Mulberry's was busy tonight. It was busy every night, as far as I could tell. It was our restaurant of choice, especially since the cooks and waiters here were used to my orders of raw meat, extra bloody.

Now, as I watched Kingsley tear through his meat in record time, something occurred to me. "Now I have a question for you."


"Were you always this big?"


"Big, as in I've actually seen you turn sideways to go through doorways."

"Only some doors, and, no, the big part came later."

"How much later?"

"Over time. Decades. Little by little, after each transformation."

"You mean, you grew after each transformation?"

"Yes. At least, as far as I could tell."

"But why?" I asked.

"Survival, I think."

"But you're already immortal," I said, lowering my voice.

"A weak immortal doesn't get one very far, Sam. And remember, I can't turn into – " and now he lowered his voice to a low growl – "the thing I turn into, on cue. That happens only once a month, and generally in a locked room. And when it does happen, I'm often out of my mind. Gone to the world for the whole night."

"While something else takes over your body."

"Right," he said.

"So, being big in your daily life has its benefits."

"Of course. Stronger, faster, able to protect myself."

"So how big were you before?"

"Big enough, but not this big."

"Do all werewolves get as big as you?"

"Some bigger."

I said, "I haven't gotten bigger. If anything, I've gotten smaller."

"And you won't get bigger because each night you're at full strength. And even during the day you're not completely incapacitated."

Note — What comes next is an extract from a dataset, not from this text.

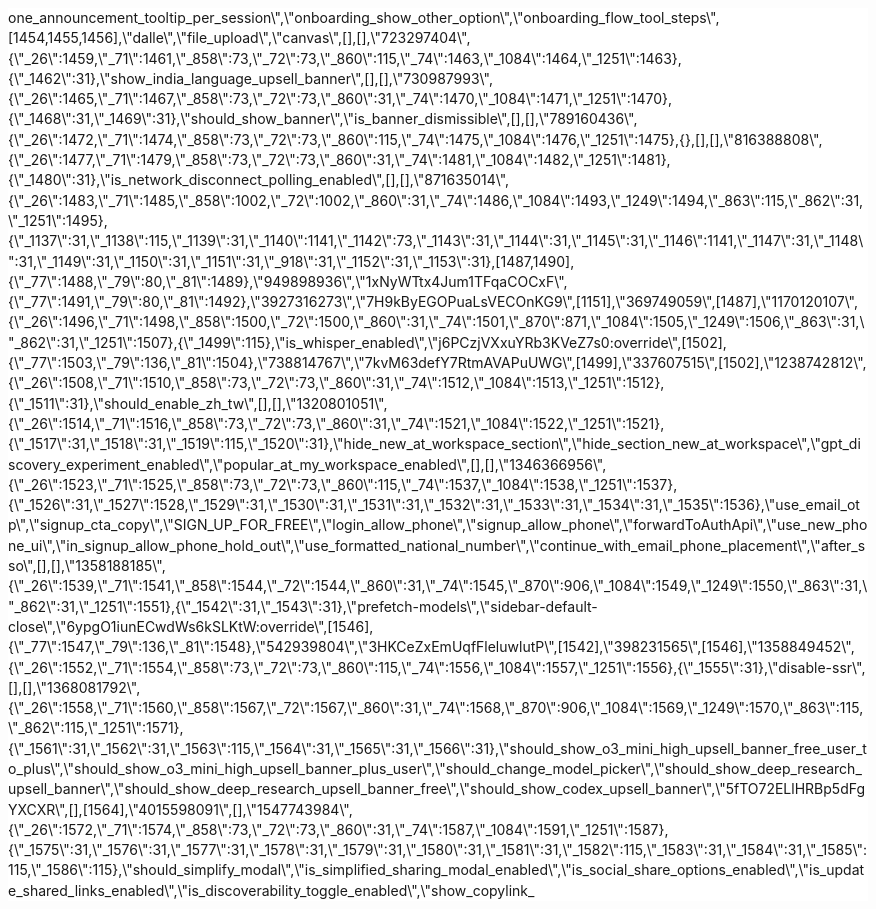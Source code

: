one\_announcement\_tooltip\_per\_session\\",\\"onboarding\_show\_other\_option\\",\\"onboarding\_flow\_tool\_steps\\",\[1454,1455,1456\],\\"dalle\\",\\"file\_upload\\",\\"canvas\\",\[\],\[\],\\"723297404\\",{\\"\_26\\":1459,\\"\_71\\":1461,\\"\_858\\":73,\\"\_72\\":73,\\"\_860\\":115,\\"\_74\\":1463,\\"\_1084\\":1464,\\"\_1251\\":1463},{\\"\_1462\\":31},\\"show\_india\_language\_upsell\_banner\\",\[\],\[\],\\"730987993\\",{\\"\_26\\":1465,\\"\_71\\":1467,\\"\_858\\":73,\\"\_72\\":73,\\"\_860\\":31,\\"\_74\\":1470,\\"\_1084\\":1471,\\"\_1251\\":1470},{\\"\_1468\\":31,\\"\_1469\\":31},\\"should\_show\_banner\\",\\"is\_banner\_dismissible\\",\[\],\[\],\\"789160436\\",{\\"\_26\\":1472,\\"\_71\\":1474,\\"\_858\\":73,\\"\_72\\":73,\\"\_860\\":115,\\"\_74\\":1475,\\"\_1084\\":1476,\\"\_1251\\":1475},{},\[\],\[\],\\"816388808\\",{\\"\_26\\":1477,\\"\_71\\":1479,\\"\_858\\":73,\\"\_72\\":73,\\"\_860\\":31,\\"\_74\\":1481,\\"\_1084\\":1482,\\"\_1251\\":1481},{\\"\_1480\\":31},\\"is\_network\_disconnect\_polling\_enabled\\",\[\],\[\],\\"871635014\\",{\\"\_26\\":1483,\\"\_71\\":1485,\\"\_858\\":1002,\\"\_72\\":1002,\\"\_860\\":31,\\"\_74\\":1486,\\"\_1084\\":1493,\\"\_1249\\":1494,\\"\_863\\":115,\\"\_862\\":31,\\"\_1251\\":1495},{\\"\_1137\\":31,\\"\_1138\\":115,\\"\_1139\\":31,\\"\_1140\\":1141,\\"\_1142\\":73,\\"\_1143\\":31,\\"\_1144\\":31,\\"\_1145\\":31,\\"\_1146\\":1141,\\"\_1147\\":31,\\"\_1148\\":31,\\"\_1149\\":31,\\"\_1150\\":31,\\"\_1151\\":31,\\"\_918\\":31,\\"\_1152\\":31,\\"\_1153\\":31},\[1487,1490\],{\\"\_77\\":1488,\\"\_79\\":80,\\"\_81\\":1489},\\"949898936\\",\\"1xNyWTtx4Jum1TFqaCOCxF\\",{\\"\_77\\":1491,\\"\_79\\":80,\\"\_81\\":1492},\\"3927316273\\",\\"7H9kByEGOPuaLsVECOnKG9\\",\[1151\],\\"369749059\\",\[1487\],\\"1170120107\\",{\\"\_26\\":1496,\\"\_71\\":1498,\\"\_858\\":1500,\\"\_72\\":1500,\\"\_860\\":31,\\"\_74\\":1501,\\"\_870\\":871,\\"\_1084\\":1505,\\"\_1249\\":1506,\\"\_863\\":31,\\"\_862\\":31,\\"\_1251\\":1507},{\\"\_1499\\":115},\\"is\_whisper\_enabled\\",\\"j6PCzjVXxuYRb3KVeZ7s0:override\\",\[1502\],{\\"\_77\\":1503,\\"\_79\\":136,\\"\_81\\":1504},\\"738814767\\",\\"7kvM63defY7RtmAVAPuUWG\\",\[1499\],\\"337607515\\",\[1502\],\\"1238742812\\",{\\"\_26\\":1508,\\"\_71\\":1510,\\"\_858\\":73,\\"\_72\\":73,\\"\_860\\":31,\\"\_74\\":1512,\\"\_1084\\":1513,\\"\_1251\\":1512},{\\"\_1511\\":31},\\"should\_enable\_zh\_tw\\",\[\],\[\],\\"1320801051\\",{\\"\_26\\":1514,\\"\_71\\":1516,\\"\_858\\":73,\\"\_72\\":73,\\"\_860\\":31,\\"\_74\\":1521,\\"\_1084\\":1522,\\"\_1251\\":1521},{\\"\_1517\\":31,\\"\_1518\\":31,\\"\_1519\\":115,\\"\_1520\\":31},\\"hide\_new\_at\_workspace\_section\\",\\"hide\_section\_new\_at\_workspace\\",\\"gpt\_discovery\_experiment\_enabled\\",\\"popular\_at\_my\_workspace\_enabled\\",\[\],\[\],\\"1346366956\\",{\\"\_26\\":1523,\\"\_71\\":1525,\\"\_858\\":73,\\"\_72\\":73,\\"\_860\\":115,\\"\_74\\":1537,\\"\_1084\\":1538,\\"\_1251\\":1537},{\\"\_1526\\":31,\\"\_1527\\":1528,\\"\_1529\\":31,\\"\_1530\\":31,\\"\_1531\\":31,\\"\_1532\\":31,\\"\_1533\\":31,\\"\_1534\\":31,\\"\_1535\\":1536},\\"use\_email\_otp\\",\\"signup\_cta\_copy\\",\\"SIGN\_UP\_FOR\_FREE\\",\\"login\_allow\_phone\\",\\"signup\_allow\_phone\\",\\"forwardToAuthApi\\",\\"use\_new\_phone\_ui\\",\\"in\_signup\_allow\_phone\_hold\_out\\",\\"use\_formatted\_national\_number\\",\\"continue\_with\_email\_phone\_placement\\",\\"after\_sso\\",\[\],\[\],\\"1358188185\\",{\\"\_26\\":1539,\\"\_71\\":1541,\\"\_858\\":1544,\\"\_72\\":1544,\\"\_860\\":31,\\"\_74\\":1545,\\"\_870\\":906,\\"\_1084\\":1549,\\"\_1249\\":1550,\\"\_863\\":31,\\"\_862\\":31,\\"\_1251\\":1551},{\\"\_1542\\":31,\\"\_1543\\":31},\\"prefetch-models\\",\\"sidebar-default-close\\",\\"6ypgO1iunECwdWs6kSLKtW:override\\",\[1546\],{\\"\_77\\":1547,\\"\_79\\":136,\\"\_81\\":1548},\\"542939804\\",\\"3HKCeZxEmUqfFleluwlutP\\",\[1542\],\\"398231565\\",\[1546\],\\"1358849452\\",{\\"\_26\\":1552,\\"\_71\\":1554,\\"\_858\\":73,\\"\_72\\":73,\\"\_860\\":115,\\"\_74\\":1556,\\"\_1084\\":1557,\\"\_1251\\":1556},{\\"\_1555\\":31},\\"disable-ssr\\",\[\],\[\],\\"1368081792\\",{\\"\_26\\":1558,\\"\_71\\":1560,\\"\_858\\":1567,\\"\_72\\":1567,\\"\_860\\":31,\\"\_74\\":1568,\\"\_870\\":906,\\"\_1084\\":1569,\\"\_1249\\":1570,\\"\_863\\":115,\\"\_862\\":115,\\"\_1251\\":1571},{\\"\_1561\\":31,\\"\_1562\\":31,\\"\_1563\\":115,\\"\_1564\\":31,\\"\_1565\\":31,\\"\_1566\\":31},\\"should\_show\_o3\_mini\_high\_upsell\_banner\_free\_user\_to\_plus\\",\\"should\_show\_o3\_mini\_high\_upsell\_banner\_plus\_user\\",\\"should\_change\_model\_picker\\",\\"should\_show\_deep\_research\_upsell\_banner\\",\\"should\_show\_deep\_research\_upsell\_banner\_free\\",\\"should\_show\_codex\_upsell\_banner\\",\\"5fTO72ELlHRBp5dFgYXCXR\\",\[\],\[1564\],\\"4015598091\\",\[\],\\"1547743984\\",{\\"\_26\\":1572,\\"\_71\\":1574,\\"\_858\\":73,\\"\_72\\":73,\\"\_860\\":31,\\"\_74\\":1587,\\"\_1084\\":1591,\\"\_1251\\":1587},{\\"\_1575\\":31,\\"\_1576\\":31,\\"\_1577\\":31,\\"\_1578\\":31,\\"\_1579\\":31,\\"\_1580\\":31,\\"\_1581\\":31,\\"\_1582\\":115,\\"\_1583\\":31,\\"\_1584\\":31,\\"\_1585\\":115,\\"\_1586\\":115},\\"should\_simplify\_modal\\",\\"is\_simplified\_sharing\_modal\_enabled\\",\\"is\_social\_share\_options\_enabled\\",\\"is\_update\_shared\_links\_enabled\\",\\"is\_discoverability\_toggle\_enabled\\",\\"show\_copylink\_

"No," I said. "Even though I feel weaker during the day, I'm still far stronger than I used to be."

I recalled my boxing match with the Marine last year, the match that had occurred just before sundown. Sure, I had felt like crap, but I was still strong enough to take down America's finest.

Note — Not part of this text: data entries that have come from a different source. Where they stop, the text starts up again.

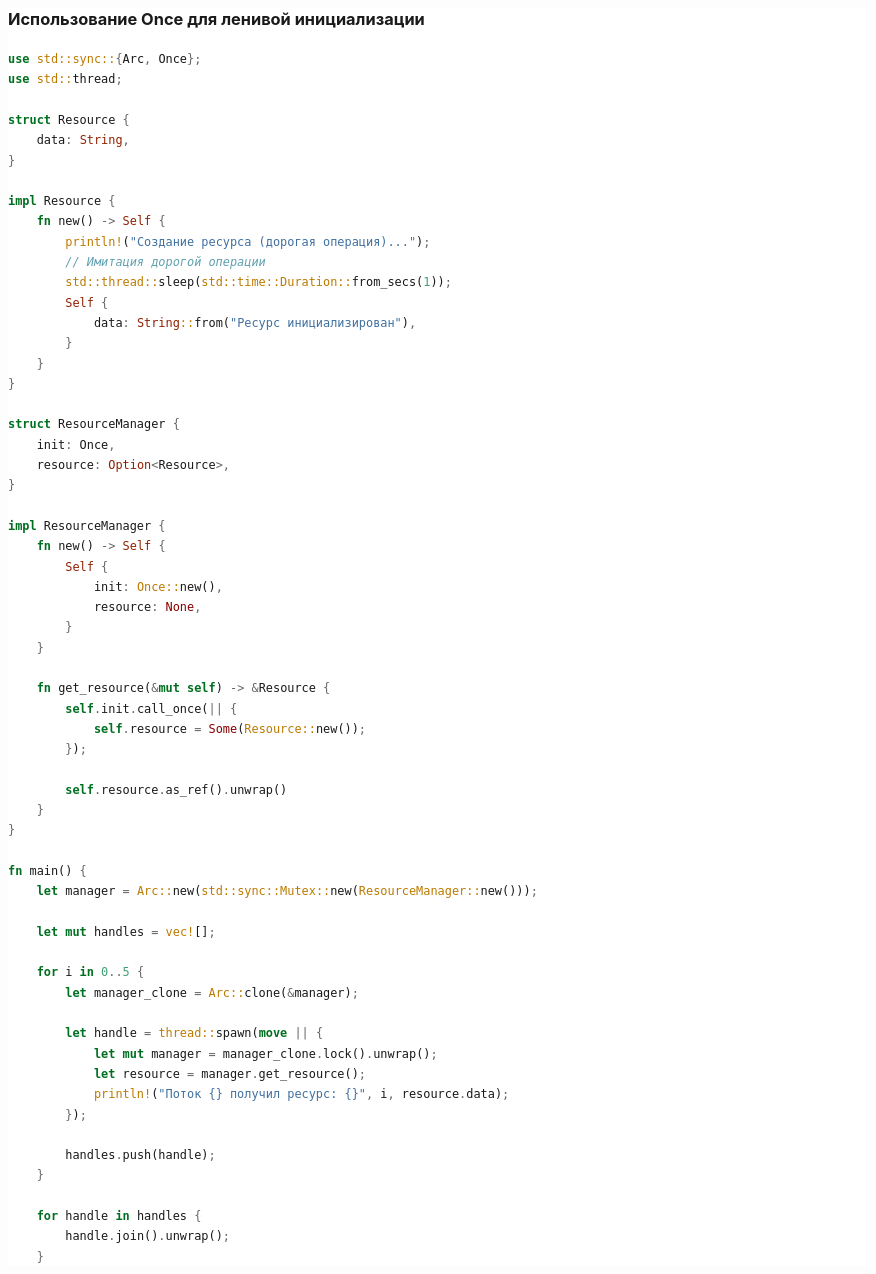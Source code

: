 ### Использование Once для ленивой инициализации

```rust
use std::sync::{Arc, Once};
use std::thread;

struct Resource {
    data: String,
}

impl Resource {
    fn new() -> Self {
        println!("Создание ресурса (дорогая операция)...");
        // Имитация дорогой операции
        std::thread::sleep(std::time::Duration::from_secs(1));
        Self {
            data: String::from("Ресурс инициализирован"),
        }
    }
}

struct ResourceManager {
    init: Once,
    resource: Option<Resource>,
}

impl ResourceManager {
    fn new() -> Self {
        Self {
            init: Once::new(),
            resource: None,
        }
    }
    
    fn get_resource(&mut self) -> &Resource {
        self.init.call_once(|| {
            self.resource = Some(Resource::new());
        });
        
        self.resource.as_ref().unwrap()
    }
}

fn main() {
    let manager = Arc::new(std::sync::Mutex::new(ResourceManager::new()));
    
    let mut handles = vec![];
    
    for i in 0..5 {
        let manager_clone = Arc::clone(&manager);
        
        let handle = thread::spawn(move || {
            let mut manager = manager_clone.lock().unwrap();
            let resource = manager.get_resource();
            println!("Поток {} получил ресурс: {}", i, resource.data);
        });
        
        handles.push(handle);
    }
    
    for handle in handles {
        handle.join().unwrap();
    }
```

"Also," added Kingsley, reaching over and cutting off a chunk of my nearly raw steak, "it's just the nature of my kind."

"For the host to grow big," I said.

"Right. We all have our quirks."

"I think your quirks are better than my quirks," I said.

"And who among us can fly?" he asked.

I thought about that. "Good point."

As the water refilled our glasses of wine, Kingsley asked what I was working on these days. I told him about my latest case, and as I did so, Kingsley began nodding. Turns out he'd seen the fight live on HBO.

"Wasn't much of a punch," he said. "Not enough to kill a man."

"Or so we think," I said. After all, I had done some research on the subject. "We still don't know his condition prior to the fight, or the amount of punches he'd taken in practice and other fights."

Kingsley shrugged. "True. Either way, it wasn't much of a punch; in fact, I thought the fight was pretty even up to that point. What's your gut tell you?"

I shrugged too, but, unlike Kingsley, my shrug didn't look like two land masses heaving. I said, "Nothing yet, although I think Russell's grasping at straws."

Kingsley nodded. "Looking for a way to live with his guilt, perhaps."

"Perhaps," I said. "One thing is clear: It's eating him alive. Literally." I told Kingsley about the black halo I'd seen around the young boxer.

"The same halo you saw around your son?"

"The same."

"What's it mean?" asked Kingsley.

"It means he needs help. Lots of help."